Your goal>
Copy every record that follows, word for word.

Raw data>

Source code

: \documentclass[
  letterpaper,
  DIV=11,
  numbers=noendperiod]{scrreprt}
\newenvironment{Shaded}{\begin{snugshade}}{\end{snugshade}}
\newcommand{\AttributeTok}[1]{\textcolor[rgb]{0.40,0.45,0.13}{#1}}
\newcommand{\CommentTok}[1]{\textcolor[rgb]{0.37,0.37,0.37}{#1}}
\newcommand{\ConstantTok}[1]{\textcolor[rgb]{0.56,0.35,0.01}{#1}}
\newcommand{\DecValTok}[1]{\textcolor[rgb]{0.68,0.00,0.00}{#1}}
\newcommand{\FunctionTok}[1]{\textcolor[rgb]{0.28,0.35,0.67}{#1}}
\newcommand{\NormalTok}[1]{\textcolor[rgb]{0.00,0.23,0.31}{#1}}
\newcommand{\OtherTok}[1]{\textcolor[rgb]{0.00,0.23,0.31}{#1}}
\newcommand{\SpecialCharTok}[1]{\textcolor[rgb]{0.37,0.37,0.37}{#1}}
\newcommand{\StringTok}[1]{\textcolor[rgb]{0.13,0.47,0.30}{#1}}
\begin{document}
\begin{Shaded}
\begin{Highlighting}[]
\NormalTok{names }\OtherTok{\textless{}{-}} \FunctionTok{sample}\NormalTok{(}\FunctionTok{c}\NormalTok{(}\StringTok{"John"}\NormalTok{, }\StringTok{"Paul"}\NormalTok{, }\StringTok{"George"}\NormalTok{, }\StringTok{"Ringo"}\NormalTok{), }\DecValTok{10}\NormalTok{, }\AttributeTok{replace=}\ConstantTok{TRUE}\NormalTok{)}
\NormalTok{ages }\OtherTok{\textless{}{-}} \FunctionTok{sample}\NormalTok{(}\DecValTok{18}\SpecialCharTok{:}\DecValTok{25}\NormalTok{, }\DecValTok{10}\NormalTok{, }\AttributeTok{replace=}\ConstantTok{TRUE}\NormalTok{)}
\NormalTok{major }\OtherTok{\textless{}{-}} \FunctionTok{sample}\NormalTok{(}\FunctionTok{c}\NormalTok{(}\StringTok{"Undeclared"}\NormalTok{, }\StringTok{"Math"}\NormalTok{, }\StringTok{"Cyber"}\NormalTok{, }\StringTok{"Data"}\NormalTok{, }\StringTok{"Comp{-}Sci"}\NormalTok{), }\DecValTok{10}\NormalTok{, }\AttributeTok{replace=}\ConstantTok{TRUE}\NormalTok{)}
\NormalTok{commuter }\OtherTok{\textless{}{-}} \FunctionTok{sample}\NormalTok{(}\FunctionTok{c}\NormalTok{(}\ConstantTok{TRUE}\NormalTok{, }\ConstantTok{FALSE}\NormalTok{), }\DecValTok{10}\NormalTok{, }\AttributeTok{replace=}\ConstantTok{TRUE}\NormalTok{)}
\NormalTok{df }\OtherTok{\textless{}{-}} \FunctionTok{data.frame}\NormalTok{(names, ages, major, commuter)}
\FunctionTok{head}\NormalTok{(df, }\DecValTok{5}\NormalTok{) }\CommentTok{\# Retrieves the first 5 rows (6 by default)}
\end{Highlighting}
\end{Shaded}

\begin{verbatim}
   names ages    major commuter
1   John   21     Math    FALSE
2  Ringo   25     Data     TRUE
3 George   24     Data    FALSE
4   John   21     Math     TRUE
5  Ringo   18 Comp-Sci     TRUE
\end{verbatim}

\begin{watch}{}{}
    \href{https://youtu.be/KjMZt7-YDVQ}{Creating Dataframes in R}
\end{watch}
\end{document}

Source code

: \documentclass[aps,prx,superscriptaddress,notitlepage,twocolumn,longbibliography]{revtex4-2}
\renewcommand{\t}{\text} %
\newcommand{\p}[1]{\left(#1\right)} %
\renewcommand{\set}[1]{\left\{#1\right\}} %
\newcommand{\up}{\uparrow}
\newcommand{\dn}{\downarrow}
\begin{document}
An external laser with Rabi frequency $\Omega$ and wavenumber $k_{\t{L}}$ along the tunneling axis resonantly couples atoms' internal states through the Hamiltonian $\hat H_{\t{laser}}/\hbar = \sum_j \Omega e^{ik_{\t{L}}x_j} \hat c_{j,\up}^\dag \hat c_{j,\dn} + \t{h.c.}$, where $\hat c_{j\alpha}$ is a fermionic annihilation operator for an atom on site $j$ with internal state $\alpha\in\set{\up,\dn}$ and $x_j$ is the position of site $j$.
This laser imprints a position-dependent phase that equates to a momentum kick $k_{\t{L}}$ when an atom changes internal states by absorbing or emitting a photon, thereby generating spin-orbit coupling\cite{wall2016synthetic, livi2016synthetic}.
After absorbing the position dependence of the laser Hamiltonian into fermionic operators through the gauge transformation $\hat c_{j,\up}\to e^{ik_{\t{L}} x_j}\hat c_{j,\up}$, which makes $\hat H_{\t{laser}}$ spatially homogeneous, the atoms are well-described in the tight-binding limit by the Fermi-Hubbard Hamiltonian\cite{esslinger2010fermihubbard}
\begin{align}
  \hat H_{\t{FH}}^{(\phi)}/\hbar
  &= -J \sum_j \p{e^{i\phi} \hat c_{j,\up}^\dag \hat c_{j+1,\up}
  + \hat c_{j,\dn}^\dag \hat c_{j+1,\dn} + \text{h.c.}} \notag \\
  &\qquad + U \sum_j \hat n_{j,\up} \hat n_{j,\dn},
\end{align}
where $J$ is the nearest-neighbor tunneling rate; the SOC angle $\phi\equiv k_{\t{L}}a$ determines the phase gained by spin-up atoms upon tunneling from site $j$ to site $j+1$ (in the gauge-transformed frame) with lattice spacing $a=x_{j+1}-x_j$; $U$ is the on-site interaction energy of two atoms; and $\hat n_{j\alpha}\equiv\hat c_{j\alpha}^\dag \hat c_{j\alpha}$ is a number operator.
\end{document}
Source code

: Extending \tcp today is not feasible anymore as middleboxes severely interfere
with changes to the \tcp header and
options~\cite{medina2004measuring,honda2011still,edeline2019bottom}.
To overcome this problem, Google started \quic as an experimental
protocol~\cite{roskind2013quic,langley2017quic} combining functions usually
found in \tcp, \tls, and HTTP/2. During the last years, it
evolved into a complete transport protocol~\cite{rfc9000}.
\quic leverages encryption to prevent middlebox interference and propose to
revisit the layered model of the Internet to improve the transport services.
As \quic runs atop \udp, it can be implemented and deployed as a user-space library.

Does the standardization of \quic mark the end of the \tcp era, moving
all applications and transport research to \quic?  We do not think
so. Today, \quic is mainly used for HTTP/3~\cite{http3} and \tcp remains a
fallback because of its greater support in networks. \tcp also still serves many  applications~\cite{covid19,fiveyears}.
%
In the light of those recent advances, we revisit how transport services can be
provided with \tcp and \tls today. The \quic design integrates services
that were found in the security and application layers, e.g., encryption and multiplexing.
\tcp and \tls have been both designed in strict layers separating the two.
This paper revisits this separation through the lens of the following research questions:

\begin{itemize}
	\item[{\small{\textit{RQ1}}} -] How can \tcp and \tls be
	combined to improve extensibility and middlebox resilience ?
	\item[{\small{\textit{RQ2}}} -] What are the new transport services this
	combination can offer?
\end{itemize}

Your solution>
Source code

: \documentclass[
  letterpaper,
  DIV=11,
  numbers=noendperiod]{scrreprt}
\newenvironment{Shaded}{\begin{snugshade}}{\end{snugshade}}
\newcommand{\AttributeTok}[1]{\textcolor[rgb]{0.40,0.45,0.13}{#1}}
\newcommand{\CommentTok}[1]{\textcolor[rgb]{0.37,0.37,0.37}{#1}}
\newcommand{\ConstantTok}[1]{\textcolor[rgb]{0.56,0.35,0.01}{#1}}
\newcommand{\DecValTok}[1]{\textcolor[rgb]{0.68,0.00,0.00}{#1}}
\newcommand{\FunctionTok}[1]{\textcolor[rgb]{0.28,0.35,0.67}{#1}}
\newcommand{\NormalTok}[1]{\textcolor[rgb]{0.00,0.23,0.31}{#1}}
\newcommand{\OtherTok}[1]{\textcolor[rgb]{0.00,0.23,0.31}{#1}}
\newcommand{\SpecialCharTok}[1]{\textcolor[rgb]{0.37,0.37,0.37}{#1}}
\newcommand{\StringTok}[1]{\textcolor[rgb]{0.13,0.47,0.30}{#1}}
\begin{document}
\begin{Shaded}
\begin{Highlighting}[]
\NormalTok{names }\OtherTok{\textless{}{-}} \FunctionTok{sample}\NormalTok{(}\FunctionTok{c}\NormalTok{(}\StringTok{"John"}\NormalTok{, }\StringTok{"Paul"}\NormalTok{, }\StringTok{"George"}\NormalTok{, }\StringTok{"Ringo"}\NormalTok{), }\DecValTok{10}\NormalTok{, }\AttributeTok{replace=}\ConstantTok{TRUE}\NormalTok{)}
\NormalTok{ages }\OtherTok{\textless{}{-}} \FunctionTok{sample}\NormalTok{(}\DecValTok{18}\SpecialCharTok{:}\DecValTok{25}\NormalTok{, }\DecValTok{10}\NormalTok{, }\AttributeTok{replace=}\ConstantTok{TRUE}\NormalTok{)}
\NormalTok{major }\OtherTok{\textless{}{-}} \FunctionTok{sample}\NormalTok{(}\FunctionTok{c}\NormalTok{(}\StringTok{"Undeclared"}\NormalTok{, }\StringTok{"Math"}\NormalTok{, }\StringTok{"Cyber"}\NormalTok{, }\StringTok{"Data"}\NormalTok{, }\StringTok{"Comp{-}Sci"}\NormalTok{), }\DecValTok{10}\NormalTok{, }\AttributeTok{replace=}\ConstantTok{TRUE}\NormalTok{)}
\NormalTok{commuter }\OtherTok{\textless{}{-}} \FunctionTok{sample}\NormalTok{(}\FunctionTok{c}\NormalTok{(}\ConstantTok{TRUE}\NormalTok{, }\ConstantTok{FALSE}\NormalTok{), }\DecValTok{10}\NormalTok{, }\AttributeTok{replace=}\ConstantTok{TRUE}\NormalTok{)}
\NormalTok{df }\OtherTok{\textless{}{-}} \FunctionTok{data.frame}\NormalTok{(names, ages, major, commuter)}
\FunctionTok{head}\NormalTok{(df, }\DecValTok{5}\NormalTok{) }\CommentTok{\# Retrieves the first 5 rows (6 by default)}
\end{Highlighting}
\end{Shaded}

\begin{verbatim}
   names ages    major commuter
1   John   21     Math    FALSE
2  Ringo   25     Data     TRUE
3 George   24     Data    FALSE
4   John   21     Math     TRUE
5  Ringo   18 Comp-Sci     TRUE
\end{verbatim}

\begin{watch}{}{}
    \href{https://youtu.be/KjMZt7-YDVQ}{Creating Dataframes in R}
\end{watch}
\end{document}

Source code

: \documentclass[aps,prx,superscriptaddress,notitlepage,twocolumn,longbibliography]{revtex4-2}
\renewcommand{\t}{\text} %
\newcommand{\p}[1]{\left(#1\right)} %
\renewcommand{\set}[1]{\left\{#1\right\}} %
\newcommand{\up}{\uparrow}
\newcommand{\dn}{\downarrow}
\begin{document}
An external laser with Rabi frequency $\Omega$ and wavenumber $k_{\t{L}}$ along the tunneling axis resonantly couples atoms' internal states through the Hamiltonian $\hat H_{\t{laser}}/\hbar = \sum_j \Omega e^{ik_{\t{L}}x_j} \hat c_{j,\up}^\dag \hat c_{j,\dn} + \t{h.c.}$, where $\hat c_{j\alpha}$ is a fermionic annihilation operator for an atom on site $j$ with internal state $\alpha\in\set{\up,\dn}$ and $x_j$ is the position of site $j$.
This laser imprints a position-dependent phase that equates to a momentum kick $k_{\t{L}}$ when an atom changes internal states by absorbing or emitting a photon, thereby generating spin-orbit coupling\cite{wall2016synthetic, livi2016synthetic}.
After absorbing the position dependence of the laser Hamiltonian into fermionic operators through the gauge transformation $\hat c_{j,\up}\to e^{ik_{\t{L}} x_j}\hat c_{j,\up}$, which makes $\hat H_{\t{laser}}$ spatially homogeneous, the atoms are well-described in the tight-binding limit by the Fermi-Hubbard Hamiltonian\cite{esslinger2010fermihubbard}
\begin{align}
  \hat H_{\t{FH}}^{(\phi)}/\hbar
  &= -J \sum_j \p{e^{i\phi} \hat c_{j,\up}^\dag \hat c_{j+1,\up}
  + \hat c_{j,\dn}^\dag \hat c_{j+1,\dn} + \text{h.c.}} \notag \\
  &\qquad + U \sum_j \hat n_{j,\up} \hat n_{j,\dn},
\end{align}
where $J$ is the nearest-neighbor tunneling rate; the SOC angle $\phi\equiv k_{\t{L}}a$ determines the phase gained by spin-up atoms upon tunneling from site $j$ to site $j+1$ (in the gauge-transformed frame) with lattice spacing $a=x_{j+1}-x_j$; $U$ is the on-site interaction energy of two atoms; and $\hat n_{j\alpha}\equiv\hat c_{j\alpha}^\dag \hat c_{j\alpha}$ is a number operator.
\end{document}
Source code

: Extending \tcp today is not feasible anymore as middleboxes severely interfere
with changes to the \tcp header and
options~\cite{medina2004measuring,honda2011still,edeline2019bottom}.
To overcome this problem, Google started \quic as an experimental
protocol~\cite{roskind2013quic,langley2017quic} combining functions usually
found in \tcp, \tls, and HTTP/2. During the last years, it
evolved into a complete transport protocol~\cite{rfc9000}.
\quic leverages encryption to prevent middlebox interference and propose to
revisit the layered model of the Internet to improve the transport services.
As \quic runs atop \udp, it can be implemented and deployed as a user-space library.

Does the standardization of \quic mark the end of the \tcp era, moving
all applications and transport research to \quic?  We do not think
so. Today, \quic is mainly used for HTTP/3~\cite{http3} and \tcp remains a
fallback because of its greater support in networks. \tcp also still serves many  applications~\cite{covid19,fiveyears}.
%
In the light of those recent advances, we revisit how transport services can be
provided with \tcp and \tls today. The \quic design integrates services
that were found in the security and application layers, e.g., encryption and multiplexing.
\tcp and \tls have been both designed in strict layers separating the two.
This paper revisits this separation through the lens of the following research questions:

\begin{itemize}
	\item[{\small{\textit{RQ1}}} -] How can \tcp and \tls be
	combined to improve extensibility and middlebox resilience ?
	\item[{\small{\textit{RQ2}}} -] What are the new transport services this
	combination can offer?
\end{itemize}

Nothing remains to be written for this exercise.